## Activity
Write out the records beneath this line exactly as they appear, minus any images.
[[ Material provided open ]]
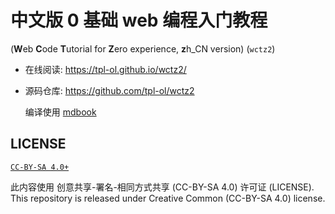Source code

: # 中文版 0 基础 web 编程入门教程
(**W**eb **C**ode **T**utorial for **Z**ero experience, **z**h_CN version)
(`wctz2`)

+ 在线阅读: <https://tpl-ol.github.io/wctz2/>

+ 源码仓库: <https://github.com/tpl-ol/wctz2>

  编译使用 [mdbook](https://rust-lang.github.io/mdBook/)

## LICENSE

[`CC-BY-SA 4.0+`](https://creativecommons.org/licenses/by-sa/4.0/)

此内容使用 创意共享-署名-相同方式共享 (CC-BY-SA 4.0) 许可证 (LICENSE).
This repository is released under Creative Common (CC-BY-SA 4.0) license.
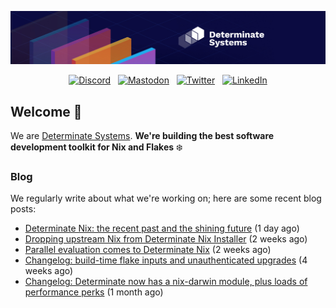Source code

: <p align="center">
  <a href="https://determinate.systems" target="_blank"><img src="https://raw.githubusercontent.com/determinatesystems/.github/main/.github/banner.jpg"></a>
</p>
<p align="center">
  &nbsp;<a href="https://determinate.systems/discord" target="_blank"><img alt="Discord" src="https://img.shields.io/discord/1116012109709463613?style=for-the-badge&logo=discord&logoColor=%23ffffff&label=Discord&labelColor=%234253e8&color=%23e4e2e2"></a>&nbsp;
  &nbsp;<a href="https://hachyderm.io/@determinatesystems" target="_blank"><img alt="Mastodon" src="https://img.shields.io/badge/Mastodon-6468fa?style=for-the-badge&logo=mastodon&logoColor=%23ffffff"></a>&nbsp;
  &nbsp;<a href="https://twitter.com/DeterminateSys" target="_blank"><img alt="Twitter" src="https://img.shields.io/badge/Twitter-303030?style=for-the-badge&logo=x&logoColor=%23ffffff"></a>&nbsp;
  &nbsp;<a href="https://www.linkedin.com/company/determinate-systems" target="_blank"><img alt="LinkedIn" src="https://img.shields.io/badge/LinkedIn-1667be?style=for-the-badge&logo=linkedin&logoColor=%23ffffff"></a>&nbsp;
</p>

## Welcome 👋

We are [Determinate Systems](https://determinate.systems).
**We're building the best software development toolkit for Nix and Flakes** ❄️

### Blog 

We regularly write about what we're working on; here are some recent blog posts:


- [Determinate Nix: the recent past and the shining future](https://determinate.systems/blog/determinate-nix-recap/) (1 day ago)
- [Dropping upstream Nix from Determinate Nix Installer](https://determinate.systems/blog/installer-dropping-upstream/) (2 weeks ago)
- [Parallel evaluation comes to Determinate Nix](https://determinate.systems/blog/changelog-determinate-nix-3111/) (2 weeks ago)
- [Changelog: build-time flake inputs and unauthenticated upgrades](https://determinate.systems/blog/changelog-determinate-nix-390/) (4 weeks ago)
- [Changelog: Determinate now has a nix-darwin module, plus loads of performance perks](https://determinate.systems/blog/changelog-determinate-nix-386/) (1 month ago)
[[ Material provided closed ]]
## Output of the task
Source code

: # 中文版 0 基础 web 编程入门教程
(**W**eb **C**ode **T**utorial for **Z**ero experience, **z**h_CN version)
(`wctz2`)

+ 在线阅读: <https://tpl-ol.github.io/wctz2/>

+ 源码仓库: <https://github.com/tpl-ol/wctz2>

  编译使用 [mdbook](https://rust-lang.github.io/mdBook/)

## LICENSE

[`CC-BY-SA 4.0+`](https://creativecommons.org/licenses/by-sa/4.0/)

此内容使用 创意共享-署名-相同方式共享 (CC-BY-SA 4.0) 许可证 (LICENSE).
This repository is released under Creative Common (CC-BY-SA 4.0) license.
Source code

: <p align="center">
  <a href="https://determinate.systems" target="_blank"><img src="https://raw.githubusercontent.com/determinatesystems/.github/main/.github/banner.jpg"></a>
</p>
<p align="center">
  &nbsp;<a href="https://determinate.systems/discord" target="_blank"><img alt="Discord" src="https://img.shields.io/discord/1116012109709463613?style=for-the-badge&logo=discord&logoColor=%23ffffff&label=Discord&labelColor=%234253e8&color=%23e4e2e2"></a>&nbsp;
  &nbsp;<a href="https://hachyderm.io/@determinatesystems" target="_blank"><img alt="Mastodon" src="https://img.shields.io/badge/Mastodon-6468fa?style=for-the-badge&logo=mastodon&logoColor=%23ffffff"></a>&nbsp;
  &nbsp;<a href="https://twitter.com/DeterminateSys" target="_blank"><img alt="Twitter" src="https://img.shields.io/badge/Twitter-303030?style=for-the-badge&logo=x&logoColor=%23ffffff"></a>&nbsp;
  &nbsp;<a href="https://www.linkedin.com/company/determinate-systems" target="_blank"><img alt="LinkedIn" src="https://img.shields.io/badge/LinkedIn-1667be?style=for-the-badge&logo=linkedin&logoColor=%23ffffff"></a>&nbsp;
</p>

## Welcome 👋

We are [Determinate Systems](https://determinate.systems).
**We're building the best software development toolkit for Nix and Flakes** ❄️

### Blog 

We regularly write about what we're working on; here are some recent blog posts:


- [Determinate Nix: the recent past and the shining future](https://determinate.systems/blog/determinate-nix-recap/) (1 day ago)
- [Dropping upstream Nix from Determinate Nix Installer](https://determinate.systems/blog/installer-dropping-upstream/) (2 weeks ago)
- [Parallel evaluation comes to Determinate Nix](https://determinate.systems/blog/changelog-determinate-nix-3111/) (2 weeks ago)
- [Changelog: build-time flake inputs and unauthenticated upgrades](https://determinate.systems/blog/changelog-determinate-nix-390/) (4 weeks ago)
- [Changelog: Determinate now has a nix-darwin module, plus loads of performance perks](https://determinate.systems/blog/changelog-determinate-nix-386/) (1 month ago)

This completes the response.